*EXERCISE DESCRIPTION:* Give the count of lines in the data that include "addons", with no other words.

*GIVEN DATA:*
=== Section Start ===
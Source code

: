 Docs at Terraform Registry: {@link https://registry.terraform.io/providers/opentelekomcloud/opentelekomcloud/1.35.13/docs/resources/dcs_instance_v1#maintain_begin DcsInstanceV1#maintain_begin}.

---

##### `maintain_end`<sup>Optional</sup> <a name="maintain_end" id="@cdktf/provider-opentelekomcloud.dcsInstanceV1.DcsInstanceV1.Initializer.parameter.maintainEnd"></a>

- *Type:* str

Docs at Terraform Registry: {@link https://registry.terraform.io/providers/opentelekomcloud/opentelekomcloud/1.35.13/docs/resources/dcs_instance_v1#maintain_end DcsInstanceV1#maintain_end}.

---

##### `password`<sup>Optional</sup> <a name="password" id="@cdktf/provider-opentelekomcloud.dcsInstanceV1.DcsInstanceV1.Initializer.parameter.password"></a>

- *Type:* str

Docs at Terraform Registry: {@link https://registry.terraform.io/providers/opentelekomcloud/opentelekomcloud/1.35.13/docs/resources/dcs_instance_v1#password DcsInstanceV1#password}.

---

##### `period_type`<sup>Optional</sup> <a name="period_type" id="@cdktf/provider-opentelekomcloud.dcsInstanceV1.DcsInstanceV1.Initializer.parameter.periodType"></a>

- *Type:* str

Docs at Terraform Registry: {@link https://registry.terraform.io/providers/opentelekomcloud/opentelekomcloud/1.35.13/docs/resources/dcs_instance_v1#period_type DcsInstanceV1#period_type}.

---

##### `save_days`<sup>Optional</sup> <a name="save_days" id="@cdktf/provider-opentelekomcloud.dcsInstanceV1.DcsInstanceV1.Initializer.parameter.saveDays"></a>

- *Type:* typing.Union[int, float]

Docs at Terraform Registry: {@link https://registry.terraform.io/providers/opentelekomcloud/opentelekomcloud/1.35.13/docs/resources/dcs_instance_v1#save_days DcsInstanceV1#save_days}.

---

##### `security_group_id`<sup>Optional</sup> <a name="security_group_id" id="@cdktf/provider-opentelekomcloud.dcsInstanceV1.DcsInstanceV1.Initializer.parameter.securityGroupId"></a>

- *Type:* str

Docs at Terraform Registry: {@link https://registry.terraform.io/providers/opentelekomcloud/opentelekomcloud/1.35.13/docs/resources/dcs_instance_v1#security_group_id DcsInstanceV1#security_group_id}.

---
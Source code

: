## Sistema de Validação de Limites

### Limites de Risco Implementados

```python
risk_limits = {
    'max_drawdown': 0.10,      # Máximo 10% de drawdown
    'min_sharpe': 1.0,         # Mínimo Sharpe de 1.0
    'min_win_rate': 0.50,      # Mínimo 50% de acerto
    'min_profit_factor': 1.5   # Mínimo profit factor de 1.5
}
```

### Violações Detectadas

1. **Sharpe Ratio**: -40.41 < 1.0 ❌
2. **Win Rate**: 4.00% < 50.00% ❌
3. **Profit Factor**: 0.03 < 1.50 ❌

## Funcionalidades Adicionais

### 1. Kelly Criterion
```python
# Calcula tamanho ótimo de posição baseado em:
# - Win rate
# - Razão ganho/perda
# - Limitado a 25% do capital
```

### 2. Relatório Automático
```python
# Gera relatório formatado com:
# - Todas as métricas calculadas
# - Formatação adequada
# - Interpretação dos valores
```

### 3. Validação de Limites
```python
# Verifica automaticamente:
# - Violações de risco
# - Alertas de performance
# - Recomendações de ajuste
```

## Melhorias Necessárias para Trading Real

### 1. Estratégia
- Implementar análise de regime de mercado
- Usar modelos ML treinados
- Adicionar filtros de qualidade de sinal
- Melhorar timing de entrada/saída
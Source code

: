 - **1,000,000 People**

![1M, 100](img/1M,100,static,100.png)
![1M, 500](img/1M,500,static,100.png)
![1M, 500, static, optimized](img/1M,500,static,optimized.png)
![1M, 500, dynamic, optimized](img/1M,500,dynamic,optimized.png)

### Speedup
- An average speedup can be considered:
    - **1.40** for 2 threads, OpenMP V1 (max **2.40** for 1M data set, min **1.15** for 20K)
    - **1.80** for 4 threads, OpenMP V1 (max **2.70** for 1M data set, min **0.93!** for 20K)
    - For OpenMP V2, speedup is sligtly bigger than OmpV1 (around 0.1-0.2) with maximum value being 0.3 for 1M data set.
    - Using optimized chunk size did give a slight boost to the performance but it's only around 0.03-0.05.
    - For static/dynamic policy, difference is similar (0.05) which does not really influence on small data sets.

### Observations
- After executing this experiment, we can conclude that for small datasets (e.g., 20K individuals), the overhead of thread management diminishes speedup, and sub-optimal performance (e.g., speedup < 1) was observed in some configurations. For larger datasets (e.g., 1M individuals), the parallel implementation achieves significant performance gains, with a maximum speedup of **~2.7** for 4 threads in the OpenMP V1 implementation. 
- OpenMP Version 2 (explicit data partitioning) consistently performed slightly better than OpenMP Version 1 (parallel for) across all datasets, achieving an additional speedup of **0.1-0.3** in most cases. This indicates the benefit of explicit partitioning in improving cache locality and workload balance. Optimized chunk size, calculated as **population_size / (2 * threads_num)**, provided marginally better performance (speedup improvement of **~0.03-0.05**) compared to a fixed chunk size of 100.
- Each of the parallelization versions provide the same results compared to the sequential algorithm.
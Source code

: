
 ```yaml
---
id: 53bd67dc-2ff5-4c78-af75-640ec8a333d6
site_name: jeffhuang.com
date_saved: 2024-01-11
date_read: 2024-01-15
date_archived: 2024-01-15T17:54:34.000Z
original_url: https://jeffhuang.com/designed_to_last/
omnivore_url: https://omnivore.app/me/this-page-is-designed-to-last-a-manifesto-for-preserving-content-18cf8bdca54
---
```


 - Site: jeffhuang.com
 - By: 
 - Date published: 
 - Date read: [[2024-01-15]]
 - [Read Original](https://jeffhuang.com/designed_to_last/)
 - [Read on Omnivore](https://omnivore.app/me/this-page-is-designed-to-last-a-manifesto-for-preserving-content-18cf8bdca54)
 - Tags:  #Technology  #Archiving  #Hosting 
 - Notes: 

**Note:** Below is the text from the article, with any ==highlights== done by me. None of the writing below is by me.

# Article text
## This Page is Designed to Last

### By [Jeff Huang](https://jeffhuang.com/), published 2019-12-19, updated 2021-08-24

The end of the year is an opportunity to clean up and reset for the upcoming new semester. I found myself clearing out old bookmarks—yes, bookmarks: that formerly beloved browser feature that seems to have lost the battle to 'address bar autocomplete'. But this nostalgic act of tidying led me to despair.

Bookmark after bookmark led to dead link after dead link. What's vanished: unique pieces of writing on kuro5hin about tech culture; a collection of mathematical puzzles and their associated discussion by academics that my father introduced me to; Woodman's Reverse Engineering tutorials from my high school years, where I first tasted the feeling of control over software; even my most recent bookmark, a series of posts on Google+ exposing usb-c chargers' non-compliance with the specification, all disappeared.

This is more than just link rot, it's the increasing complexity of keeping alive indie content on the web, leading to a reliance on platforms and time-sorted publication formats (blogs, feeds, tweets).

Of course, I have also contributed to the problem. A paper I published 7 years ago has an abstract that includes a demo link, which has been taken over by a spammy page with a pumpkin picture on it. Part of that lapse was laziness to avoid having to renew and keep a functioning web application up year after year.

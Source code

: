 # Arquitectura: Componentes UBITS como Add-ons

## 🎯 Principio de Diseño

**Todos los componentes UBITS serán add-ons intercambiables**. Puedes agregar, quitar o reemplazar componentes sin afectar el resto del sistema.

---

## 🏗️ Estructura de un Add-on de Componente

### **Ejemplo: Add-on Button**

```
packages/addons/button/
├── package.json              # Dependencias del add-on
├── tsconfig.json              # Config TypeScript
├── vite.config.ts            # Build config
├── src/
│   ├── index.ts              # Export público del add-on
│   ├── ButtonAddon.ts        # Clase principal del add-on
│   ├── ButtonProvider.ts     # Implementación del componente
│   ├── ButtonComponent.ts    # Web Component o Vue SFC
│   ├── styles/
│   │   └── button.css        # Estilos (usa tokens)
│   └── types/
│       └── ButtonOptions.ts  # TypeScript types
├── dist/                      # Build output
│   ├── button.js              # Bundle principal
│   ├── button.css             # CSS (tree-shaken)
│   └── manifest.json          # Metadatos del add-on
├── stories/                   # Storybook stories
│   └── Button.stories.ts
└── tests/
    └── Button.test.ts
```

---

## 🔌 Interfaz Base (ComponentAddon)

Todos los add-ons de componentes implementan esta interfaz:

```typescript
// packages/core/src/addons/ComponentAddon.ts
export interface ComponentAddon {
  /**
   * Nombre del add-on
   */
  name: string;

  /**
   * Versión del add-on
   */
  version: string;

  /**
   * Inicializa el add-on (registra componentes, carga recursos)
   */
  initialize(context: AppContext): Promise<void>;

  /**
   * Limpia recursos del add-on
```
=== Section End ===
*RESULT FOR THIS EXERCISE:* 2